*Aim of the exercise:*
Within these entries, which lines include the string "center"? Copy each one.

[Dataset records]
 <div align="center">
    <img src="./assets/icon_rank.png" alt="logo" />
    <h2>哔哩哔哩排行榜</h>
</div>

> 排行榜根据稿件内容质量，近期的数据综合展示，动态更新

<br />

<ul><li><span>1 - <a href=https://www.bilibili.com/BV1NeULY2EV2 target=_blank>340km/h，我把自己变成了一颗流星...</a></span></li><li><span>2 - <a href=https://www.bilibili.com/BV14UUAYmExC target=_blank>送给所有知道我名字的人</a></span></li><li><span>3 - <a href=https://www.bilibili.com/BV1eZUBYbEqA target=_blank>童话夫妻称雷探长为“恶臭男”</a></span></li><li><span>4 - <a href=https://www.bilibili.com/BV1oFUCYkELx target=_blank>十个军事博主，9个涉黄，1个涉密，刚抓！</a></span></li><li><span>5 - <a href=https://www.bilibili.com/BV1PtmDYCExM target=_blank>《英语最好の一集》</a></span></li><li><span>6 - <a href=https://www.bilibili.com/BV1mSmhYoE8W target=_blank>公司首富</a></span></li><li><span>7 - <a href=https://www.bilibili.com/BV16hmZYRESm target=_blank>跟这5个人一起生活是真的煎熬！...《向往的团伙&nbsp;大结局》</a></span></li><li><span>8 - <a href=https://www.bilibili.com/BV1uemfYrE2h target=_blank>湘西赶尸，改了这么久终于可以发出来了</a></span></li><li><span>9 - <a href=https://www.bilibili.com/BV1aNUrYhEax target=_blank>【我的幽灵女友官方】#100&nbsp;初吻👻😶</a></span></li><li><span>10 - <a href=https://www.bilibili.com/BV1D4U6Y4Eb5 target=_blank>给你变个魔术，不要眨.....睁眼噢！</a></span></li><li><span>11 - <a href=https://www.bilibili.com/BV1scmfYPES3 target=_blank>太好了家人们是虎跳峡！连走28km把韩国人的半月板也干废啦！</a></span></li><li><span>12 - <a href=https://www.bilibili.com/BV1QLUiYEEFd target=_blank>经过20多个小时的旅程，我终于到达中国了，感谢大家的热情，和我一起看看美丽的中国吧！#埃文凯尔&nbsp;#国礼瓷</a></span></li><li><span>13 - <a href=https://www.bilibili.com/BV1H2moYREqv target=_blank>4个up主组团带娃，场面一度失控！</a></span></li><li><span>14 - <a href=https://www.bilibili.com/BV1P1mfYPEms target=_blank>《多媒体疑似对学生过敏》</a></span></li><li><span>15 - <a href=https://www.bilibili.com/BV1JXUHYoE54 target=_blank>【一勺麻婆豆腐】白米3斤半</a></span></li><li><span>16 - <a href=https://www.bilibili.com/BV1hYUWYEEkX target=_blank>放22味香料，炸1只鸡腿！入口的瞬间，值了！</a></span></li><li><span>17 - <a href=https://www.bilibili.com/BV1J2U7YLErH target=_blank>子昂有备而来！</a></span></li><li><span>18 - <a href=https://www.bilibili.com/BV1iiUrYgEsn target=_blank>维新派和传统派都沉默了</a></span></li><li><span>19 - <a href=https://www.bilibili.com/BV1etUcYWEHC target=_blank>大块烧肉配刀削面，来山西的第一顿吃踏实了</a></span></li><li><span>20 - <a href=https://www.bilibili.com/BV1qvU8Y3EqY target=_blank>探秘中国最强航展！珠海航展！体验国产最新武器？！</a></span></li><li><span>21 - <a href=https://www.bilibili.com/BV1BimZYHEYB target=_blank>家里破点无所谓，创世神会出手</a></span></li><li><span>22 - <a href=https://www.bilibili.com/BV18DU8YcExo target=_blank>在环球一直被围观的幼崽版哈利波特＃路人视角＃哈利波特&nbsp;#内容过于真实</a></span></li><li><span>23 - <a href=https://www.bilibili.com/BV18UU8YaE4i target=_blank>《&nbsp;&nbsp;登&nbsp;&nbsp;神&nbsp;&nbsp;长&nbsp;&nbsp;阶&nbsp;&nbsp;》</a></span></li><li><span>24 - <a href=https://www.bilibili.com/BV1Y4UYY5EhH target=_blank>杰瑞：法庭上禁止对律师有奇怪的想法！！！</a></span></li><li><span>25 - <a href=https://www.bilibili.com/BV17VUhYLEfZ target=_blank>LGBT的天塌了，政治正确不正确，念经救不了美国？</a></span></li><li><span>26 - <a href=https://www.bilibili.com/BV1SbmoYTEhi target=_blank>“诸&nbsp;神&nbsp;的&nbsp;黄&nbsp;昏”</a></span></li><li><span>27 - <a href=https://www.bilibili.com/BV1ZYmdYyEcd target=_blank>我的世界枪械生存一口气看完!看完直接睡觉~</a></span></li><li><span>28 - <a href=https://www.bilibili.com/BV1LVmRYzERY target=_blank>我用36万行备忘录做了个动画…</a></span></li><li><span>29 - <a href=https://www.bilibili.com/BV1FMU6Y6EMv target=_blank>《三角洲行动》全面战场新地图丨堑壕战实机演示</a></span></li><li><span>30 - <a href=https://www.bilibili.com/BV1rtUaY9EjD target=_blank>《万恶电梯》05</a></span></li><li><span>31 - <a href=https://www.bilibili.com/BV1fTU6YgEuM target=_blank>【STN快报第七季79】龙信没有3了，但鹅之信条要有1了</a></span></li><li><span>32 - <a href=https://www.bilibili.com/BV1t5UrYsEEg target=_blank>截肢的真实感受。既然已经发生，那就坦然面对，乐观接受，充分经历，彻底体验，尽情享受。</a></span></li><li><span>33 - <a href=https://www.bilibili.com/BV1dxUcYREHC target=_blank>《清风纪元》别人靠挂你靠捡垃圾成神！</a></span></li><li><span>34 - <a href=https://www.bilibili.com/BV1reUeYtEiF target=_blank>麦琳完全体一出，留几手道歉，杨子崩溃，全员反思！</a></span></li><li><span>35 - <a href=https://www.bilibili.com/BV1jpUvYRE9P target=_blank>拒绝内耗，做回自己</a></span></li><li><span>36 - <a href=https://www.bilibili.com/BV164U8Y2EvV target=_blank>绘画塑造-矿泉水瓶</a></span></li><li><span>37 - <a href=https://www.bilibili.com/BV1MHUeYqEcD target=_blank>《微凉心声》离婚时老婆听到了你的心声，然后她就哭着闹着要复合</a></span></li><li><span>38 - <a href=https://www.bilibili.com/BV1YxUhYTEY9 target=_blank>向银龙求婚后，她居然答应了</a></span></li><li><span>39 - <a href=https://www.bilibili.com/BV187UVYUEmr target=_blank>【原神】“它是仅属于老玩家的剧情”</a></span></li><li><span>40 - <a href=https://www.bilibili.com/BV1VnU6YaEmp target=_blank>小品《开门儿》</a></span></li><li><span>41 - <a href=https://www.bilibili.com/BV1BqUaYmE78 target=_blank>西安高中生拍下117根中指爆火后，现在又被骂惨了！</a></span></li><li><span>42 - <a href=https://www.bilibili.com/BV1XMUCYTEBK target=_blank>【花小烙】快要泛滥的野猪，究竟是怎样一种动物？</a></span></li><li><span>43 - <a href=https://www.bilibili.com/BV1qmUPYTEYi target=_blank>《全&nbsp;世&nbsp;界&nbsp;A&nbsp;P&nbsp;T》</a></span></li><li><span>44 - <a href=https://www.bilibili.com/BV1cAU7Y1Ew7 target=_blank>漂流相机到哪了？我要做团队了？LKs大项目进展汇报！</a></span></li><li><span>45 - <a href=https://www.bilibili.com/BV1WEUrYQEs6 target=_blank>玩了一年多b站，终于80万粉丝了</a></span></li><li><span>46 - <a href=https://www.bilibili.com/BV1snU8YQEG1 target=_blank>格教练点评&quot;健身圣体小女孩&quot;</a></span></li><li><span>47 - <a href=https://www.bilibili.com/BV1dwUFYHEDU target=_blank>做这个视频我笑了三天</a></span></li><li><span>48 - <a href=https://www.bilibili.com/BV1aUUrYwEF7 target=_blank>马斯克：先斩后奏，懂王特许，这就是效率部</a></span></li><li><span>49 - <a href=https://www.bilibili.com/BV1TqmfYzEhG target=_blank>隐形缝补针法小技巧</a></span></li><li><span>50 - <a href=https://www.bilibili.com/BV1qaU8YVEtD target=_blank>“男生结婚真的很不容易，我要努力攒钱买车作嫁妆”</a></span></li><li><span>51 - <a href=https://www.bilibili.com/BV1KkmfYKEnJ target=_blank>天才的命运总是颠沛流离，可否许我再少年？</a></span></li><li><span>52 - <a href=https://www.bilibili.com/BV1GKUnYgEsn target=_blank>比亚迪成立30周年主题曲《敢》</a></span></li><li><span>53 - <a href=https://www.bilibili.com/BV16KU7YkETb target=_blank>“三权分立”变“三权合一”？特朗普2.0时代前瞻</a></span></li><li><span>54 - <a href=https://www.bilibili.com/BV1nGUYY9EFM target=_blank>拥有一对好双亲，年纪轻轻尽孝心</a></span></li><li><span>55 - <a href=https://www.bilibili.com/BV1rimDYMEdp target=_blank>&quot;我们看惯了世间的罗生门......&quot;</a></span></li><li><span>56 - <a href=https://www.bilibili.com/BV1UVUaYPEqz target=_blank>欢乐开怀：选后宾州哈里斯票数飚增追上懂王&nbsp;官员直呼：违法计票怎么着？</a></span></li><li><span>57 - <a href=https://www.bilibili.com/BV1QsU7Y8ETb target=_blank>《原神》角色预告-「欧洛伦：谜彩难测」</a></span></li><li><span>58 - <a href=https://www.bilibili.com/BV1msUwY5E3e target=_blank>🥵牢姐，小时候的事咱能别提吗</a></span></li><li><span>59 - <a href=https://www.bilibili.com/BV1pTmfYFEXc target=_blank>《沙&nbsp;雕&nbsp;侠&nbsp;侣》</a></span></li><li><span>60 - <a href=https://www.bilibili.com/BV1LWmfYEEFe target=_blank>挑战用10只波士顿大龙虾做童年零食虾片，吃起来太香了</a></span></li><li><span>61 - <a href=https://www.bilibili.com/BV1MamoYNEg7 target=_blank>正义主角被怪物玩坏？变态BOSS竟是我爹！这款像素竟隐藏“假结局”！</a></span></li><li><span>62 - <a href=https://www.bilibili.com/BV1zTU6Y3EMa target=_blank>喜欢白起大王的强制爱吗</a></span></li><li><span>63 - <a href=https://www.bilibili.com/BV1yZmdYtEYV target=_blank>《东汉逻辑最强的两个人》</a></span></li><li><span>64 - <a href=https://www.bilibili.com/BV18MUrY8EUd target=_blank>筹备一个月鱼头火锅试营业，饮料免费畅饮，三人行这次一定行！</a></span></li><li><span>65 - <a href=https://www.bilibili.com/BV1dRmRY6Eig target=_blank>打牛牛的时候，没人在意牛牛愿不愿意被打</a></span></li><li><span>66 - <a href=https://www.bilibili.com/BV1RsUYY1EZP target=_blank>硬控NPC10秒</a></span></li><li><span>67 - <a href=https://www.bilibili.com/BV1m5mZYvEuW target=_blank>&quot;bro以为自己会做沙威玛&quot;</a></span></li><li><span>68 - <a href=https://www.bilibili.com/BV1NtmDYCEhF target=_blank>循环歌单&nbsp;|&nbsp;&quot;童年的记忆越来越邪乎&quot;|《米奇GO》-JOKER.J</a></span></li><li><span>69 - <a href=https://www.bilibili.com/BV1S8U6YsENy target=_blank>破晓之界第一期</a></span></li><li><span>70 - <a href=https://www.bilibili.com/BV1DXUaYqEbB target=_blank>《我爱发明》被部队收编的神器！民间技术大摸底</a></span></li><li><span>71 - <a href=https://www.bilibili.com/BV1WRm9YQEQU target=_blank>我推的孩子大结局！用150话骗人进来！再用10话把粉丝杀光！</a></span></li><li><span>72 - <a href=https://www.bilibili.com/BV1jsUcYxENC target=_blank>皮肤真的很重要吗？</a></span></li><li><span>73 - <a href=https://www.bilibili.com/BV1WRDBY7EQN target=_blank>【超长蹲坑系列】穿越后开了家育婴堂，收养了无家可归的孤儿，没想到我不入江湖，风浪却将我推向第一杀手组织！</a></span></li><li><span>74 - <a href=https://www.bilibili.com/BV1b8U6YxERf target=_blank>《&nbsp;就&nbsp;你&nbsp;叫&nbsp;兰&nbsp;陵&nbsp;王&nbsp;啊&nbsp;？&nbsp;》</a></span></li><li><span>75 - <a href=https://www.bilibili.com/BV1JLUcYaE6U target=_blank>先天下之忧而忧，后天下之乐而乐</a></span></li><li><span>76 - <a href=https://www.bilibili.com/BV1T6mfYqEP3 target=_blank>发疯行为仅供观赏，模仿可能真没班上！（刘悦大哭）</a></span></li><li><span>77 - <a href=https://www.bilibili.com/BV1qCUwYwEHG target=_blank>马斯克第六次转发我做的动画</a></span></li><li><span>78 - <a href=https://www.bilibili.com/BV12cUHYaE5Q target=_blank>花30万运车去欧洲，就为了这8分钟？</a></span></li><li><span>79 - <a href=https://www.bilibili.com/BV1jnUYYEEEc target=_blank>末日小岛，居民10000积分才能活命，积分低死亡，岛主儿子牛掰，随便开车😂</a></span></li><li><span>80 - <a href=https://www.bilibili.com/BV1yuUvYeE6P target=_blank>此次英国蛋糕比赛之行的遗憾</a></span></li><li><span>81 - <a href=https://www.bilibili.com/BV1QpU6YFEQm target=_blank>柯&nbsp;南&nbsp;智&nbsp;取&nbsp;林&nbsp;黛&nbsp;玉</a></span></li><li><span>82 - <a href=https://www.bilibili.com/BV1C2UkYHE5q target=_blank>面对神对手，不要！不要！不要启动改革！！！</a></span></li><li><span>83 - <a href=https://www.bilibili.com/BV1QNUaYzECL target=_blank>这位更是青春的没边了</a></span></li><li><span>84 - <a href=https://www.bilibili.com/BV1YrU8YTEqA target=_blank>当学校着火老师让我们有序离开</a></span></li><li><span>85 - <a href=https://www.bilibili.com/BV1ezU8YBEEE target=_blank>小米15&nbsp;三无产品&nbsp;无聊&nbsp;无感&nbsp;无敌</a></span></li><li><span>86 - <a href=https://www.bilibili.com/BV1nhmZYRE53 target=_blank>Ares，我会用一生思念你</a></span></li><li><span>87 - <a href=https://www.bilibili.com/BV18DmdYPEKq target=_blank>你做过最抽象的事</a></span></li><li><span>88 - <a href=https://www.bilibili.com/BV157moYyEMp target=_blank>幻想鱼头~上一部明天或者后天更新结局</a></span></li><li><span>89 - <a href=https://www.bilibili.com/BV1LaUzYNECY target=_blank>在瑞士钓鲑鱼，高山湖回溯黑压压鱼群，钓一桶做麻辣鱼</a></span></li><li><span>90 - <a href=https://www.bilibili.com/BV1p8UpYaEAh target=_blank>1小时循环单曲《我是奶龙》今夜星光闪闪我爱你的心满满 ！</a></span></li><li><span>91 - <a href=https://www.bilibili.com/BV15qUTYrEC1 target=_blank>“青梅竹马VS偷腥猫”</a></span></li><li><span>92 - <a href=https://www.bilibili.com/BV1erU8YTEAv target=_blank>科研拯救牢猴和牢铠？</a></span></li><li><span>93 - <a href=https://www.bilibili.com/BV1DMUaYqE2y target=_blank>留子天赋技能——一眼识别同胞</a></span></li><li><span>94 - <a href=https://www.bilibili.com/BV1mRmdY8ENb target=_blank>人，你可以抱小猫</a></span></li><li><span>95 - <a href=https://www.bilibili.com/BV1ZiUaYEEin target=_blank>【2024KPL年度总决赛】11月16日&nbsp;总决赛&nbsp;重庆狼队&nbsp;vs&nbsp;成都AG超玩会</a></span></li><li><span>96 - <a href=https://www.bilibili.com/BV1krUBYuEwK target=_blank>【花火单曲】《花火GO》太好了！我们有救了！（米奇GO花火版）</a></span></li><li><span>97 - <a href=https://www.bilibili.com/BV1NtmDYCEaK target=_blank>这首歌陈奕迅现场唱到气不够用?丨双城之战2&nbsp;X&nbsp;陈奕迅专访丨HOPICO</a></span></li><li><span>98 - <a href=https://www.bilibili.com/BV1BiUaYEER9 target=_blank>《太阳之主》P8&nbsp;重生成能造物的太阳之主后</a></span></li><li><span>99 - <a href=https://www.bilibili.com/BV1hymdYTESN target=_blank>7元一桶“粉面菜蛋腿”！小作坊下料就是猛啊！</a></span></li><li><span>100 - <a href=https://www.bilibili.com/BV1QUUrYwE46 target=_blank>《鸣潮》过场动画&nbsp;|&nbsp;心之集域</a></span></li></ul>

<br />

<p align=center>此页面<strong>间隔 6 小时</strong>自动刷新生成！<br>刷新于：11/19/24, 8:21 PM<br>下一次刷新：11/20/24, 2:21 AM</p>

*Written response:*
 <div align="center">
<p align=center>此页面<strong>间隔 6 小时</strong>自动刷新生成！<br>刷新于：11/19/24, 8:21 PM<br>下一次刷新：11/20/24, 2:21 AM</p>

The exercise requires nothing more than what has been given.